# Work to be completed:
Copy each line below that contains "reads".

Data in this exercise START

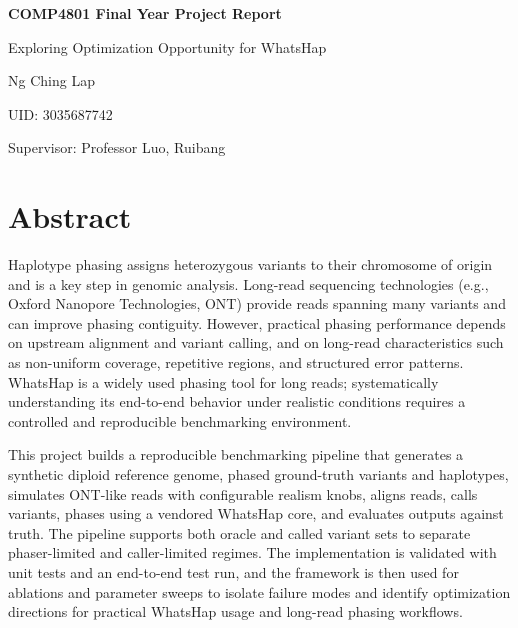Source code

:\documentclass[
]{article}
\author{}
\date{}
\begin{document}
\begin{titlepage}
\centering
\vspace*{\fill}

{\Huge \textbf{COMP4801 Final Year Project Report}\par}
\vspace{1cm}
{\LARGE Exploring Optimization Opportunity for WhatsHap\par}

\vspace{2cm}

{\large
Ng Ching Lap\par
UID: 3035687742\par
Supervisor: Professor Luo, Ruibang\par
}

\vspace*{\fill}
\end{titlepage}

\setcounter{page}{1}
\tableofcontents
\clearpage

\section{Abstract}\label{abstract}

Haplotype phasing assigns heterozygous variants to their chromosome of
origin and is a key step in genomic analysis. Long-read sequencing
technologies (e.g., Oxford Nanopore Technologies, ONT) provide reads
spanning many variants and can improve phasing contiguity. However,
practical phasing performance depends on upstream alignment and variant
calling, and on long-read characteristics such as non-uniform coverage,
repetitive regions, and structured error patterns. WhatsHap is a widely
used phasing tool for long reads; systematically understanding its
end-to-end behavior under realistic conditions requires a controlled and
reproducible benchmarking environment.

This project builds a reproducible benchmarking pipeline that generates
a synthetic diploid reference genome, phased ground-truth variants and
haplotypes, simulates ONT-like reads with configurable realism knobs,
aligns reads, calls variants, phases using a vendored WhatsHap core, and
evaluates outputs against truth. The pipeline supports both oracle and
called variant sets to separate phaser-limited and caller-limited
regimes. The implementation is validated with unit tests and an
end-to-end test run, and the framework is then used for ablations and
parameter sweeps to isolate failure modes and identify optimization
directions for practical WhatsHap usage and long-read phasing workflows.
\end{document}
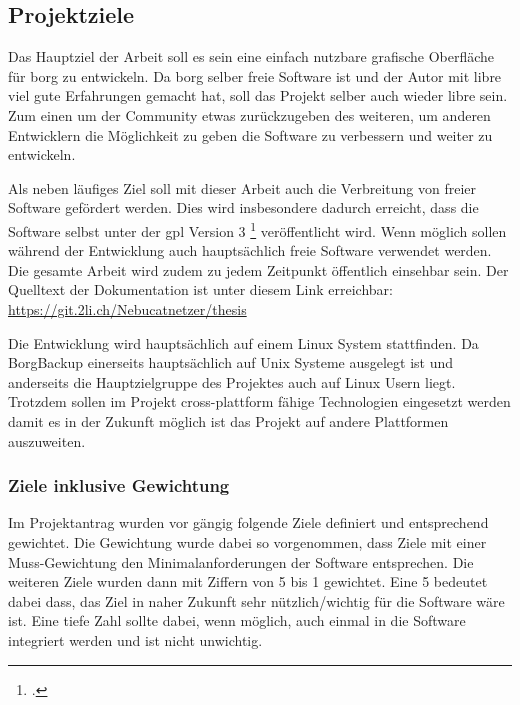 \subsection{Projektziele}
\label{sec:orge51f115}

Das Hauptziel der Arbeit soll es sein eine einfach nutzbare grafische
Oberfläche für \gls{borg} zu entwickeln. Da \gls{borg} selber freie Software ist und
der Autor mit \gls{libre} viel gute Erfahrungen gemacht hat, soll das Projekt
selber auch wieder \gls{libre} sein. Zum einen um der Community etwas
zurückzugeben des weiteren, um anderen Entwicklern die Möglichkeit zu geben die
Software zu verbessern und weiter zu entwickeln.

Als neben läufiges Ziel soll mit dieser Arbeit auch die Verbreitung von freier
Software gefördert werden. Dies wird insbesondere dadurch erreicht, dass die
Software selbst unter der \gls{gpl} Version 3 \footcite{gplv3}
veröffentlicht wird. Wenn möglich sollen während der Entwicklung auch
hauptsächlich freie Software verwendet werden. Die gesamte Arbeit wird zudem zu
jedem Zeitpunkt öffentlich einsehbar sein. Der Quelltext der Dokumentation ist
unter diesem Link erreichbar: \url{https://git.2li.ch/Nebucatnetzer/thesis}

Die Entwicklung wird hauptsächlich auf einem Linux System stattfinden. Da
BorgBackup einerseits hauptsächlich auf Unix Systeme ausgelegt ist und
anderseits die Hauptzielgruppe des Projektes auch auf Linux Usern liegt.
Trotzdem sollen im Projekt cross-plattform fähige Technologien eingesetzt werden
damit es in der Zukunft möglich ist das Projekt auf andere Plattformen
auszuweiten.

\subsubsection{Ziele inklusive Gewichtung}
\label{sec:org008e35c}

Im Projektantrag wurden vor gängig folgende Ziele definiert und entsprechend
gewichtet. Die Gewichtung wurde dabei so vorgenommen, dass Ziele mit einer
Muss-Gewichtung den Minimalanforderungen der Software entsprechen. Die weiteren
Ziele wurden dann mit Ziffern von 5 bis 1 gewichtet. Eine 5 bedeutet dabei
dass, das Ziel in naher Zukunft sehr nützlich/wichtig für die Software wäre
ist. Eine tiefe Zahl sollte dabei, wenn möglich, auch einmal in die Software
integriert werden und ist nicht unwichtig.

Data in this exercise END

# Solution:
technologies (e.g., Oxford Nanopore Technologies, ONT) provide reads
used phasing tool for long reads; systematically understanding its
haplotypes, simulates ONT-like reads with configurable realism knobs,
aligns reads, calls variants, phases using a vendored WhatsHap core, and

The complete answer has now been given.